(Source material)
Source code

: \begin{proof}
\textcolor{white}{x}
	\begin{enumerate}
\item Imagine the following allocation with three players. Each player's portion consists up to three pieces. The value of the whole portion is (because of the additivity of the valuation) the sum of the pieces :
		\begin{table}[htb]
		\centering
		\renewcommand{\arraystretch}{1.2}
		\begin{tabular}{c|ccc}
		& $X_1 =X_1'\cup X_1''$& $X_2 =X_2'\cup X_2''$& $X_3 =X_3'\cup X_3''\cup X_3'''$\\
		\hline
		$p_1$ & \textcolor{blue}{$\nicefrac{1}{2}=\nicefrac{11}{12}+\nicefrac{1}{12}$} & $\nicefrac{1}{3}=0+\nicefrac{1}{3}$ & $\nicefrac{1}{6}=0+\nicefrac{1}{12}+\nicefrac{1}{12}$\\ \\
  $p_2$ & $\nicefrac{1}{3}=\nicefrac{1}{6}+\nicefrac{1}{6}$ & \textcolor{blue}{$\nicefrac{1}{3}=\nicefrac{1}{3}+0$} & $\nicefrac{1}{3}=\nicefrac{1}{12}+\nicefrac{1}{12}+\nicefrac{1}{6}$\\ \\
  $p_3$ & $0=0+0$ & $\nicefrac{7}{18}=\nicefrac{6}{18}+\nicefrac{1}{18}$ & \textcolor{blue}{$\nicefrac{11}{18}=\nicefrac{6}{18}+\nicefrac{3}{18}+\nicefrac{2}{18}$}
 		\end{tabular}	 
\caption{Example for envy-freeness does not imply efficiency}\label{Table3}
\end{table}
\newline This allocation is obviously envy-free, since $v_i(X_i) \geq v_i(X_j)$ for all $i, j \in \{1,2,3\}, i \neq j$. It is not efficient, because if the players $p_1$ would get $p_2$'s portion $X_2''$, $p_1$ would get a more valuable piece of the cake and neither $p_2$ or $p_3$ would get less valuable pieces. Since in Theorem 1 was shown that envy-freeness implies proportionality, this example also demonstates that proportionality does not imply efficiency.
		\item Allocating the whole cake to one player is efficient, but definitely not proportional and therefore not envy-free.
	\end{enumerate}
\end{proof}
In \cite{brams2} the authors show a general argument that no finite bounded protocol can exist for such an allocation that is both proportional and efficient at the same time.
(End Source material)
◆ Exercise prompt
Give back the material above without altering a single word.

◆ Expected output
Source code

: \begin{proof}
\textcolor{white}{x}
	\begin{enumerate}
\item Imagine the following allocation with three players. Each player's portion consists up to three pieces. The value of the whole portion is (because of the additivity of the valuation) the sum of the pieces :
		\begin{table}[htb]
		\centering
		\renewcommand{\arraystretch}{1.2}
		\begin{tabular}{c|ccc}
		& $X_1 =X_1'\cup X_1''$& $X_2 =X_2'\cup X_2''$& $X_3 =X_3'\cup X_3''\cup X_3'''$\\
		\hline
		$p_1$ & \textcolor{blue}{$\nicefrac{1}{2}=\nicefrac{11}{12}+\nicefrac{1}{12}$} & $\nicefrac{1}{3}=0+\nicefrac{1}{3}$ & $\nicefrac{1}{6}=0+\nicefrac{1}{12}+\nicefrac{1}{12}$\\ \\
  $p_2$ & $\nicefrac{1}{3}=\nicefrac{1}{6}+\nicefrac{1}{6}$ & \textcolor{blue}{$\nicefrac{1}{3}=\nicefrac{1}{3}+0$} & $\nicefrac{1}{3}=\nicefrac{1}{12}+\nicefrac{1}{12}+\nicefrac{1}{6}$\\ \\
  $p_3$ & $0=0+0$ & $\nicefrac{7}{18}=\nicefrac{6}{18}+\nicefrac{1}{18}$ & \textcolor{blue}{$\nicefrac{11}{18}=\nicefrac{6}{18}+\nicefrac{3}{18}+\nicefrac{2}{18}$}
 		\end{tabular}	 
\caption{Example for envy-freeness does not imply efficiency}\label{Table3}
\end{table}
\newline This allocation is obviously envy-free, since $v_i(X_i) \geq v_i(X_j)$ for all $i, j \in \{1,2,3\}, i \neq j$. It is not efficient, because if the players $p_1$ would get $p_2$'s portion $X_2''$, $p_1$ would get a more valuable piece of the cake and neither $p_2$ or $p_3$ would get less valuable pieces. Since in Theorem 1 was shown that envy-freeness implies proportionality, this example also demonstates that proportionality does not imply efficiency.
		\item Allocating the whole cake to one player is efficient, but definitely not proportional and therefore not envy-free.
	\end{enumerate}
\end{proof}
In \cite{brams2} the authors show a general argument that no finite bounded protocol can exist for such an allocation that is both proportional and efficient at the same time.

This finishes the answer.